Present the count of lines in the entries below that hold "Alberta", and present nothing else.

━━━━━━

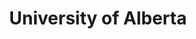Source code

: ---
dateStart: 2008-01-01
dateEnd: 2008-01-01
title: "University of Alberta"
venue: "University of Alberta"
organizer:
credit:
city: Edmonton
state: Alberta
country: Canada
pdfLink:
venueImages:
---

━━━━━━

EXERCISE RESULT =
3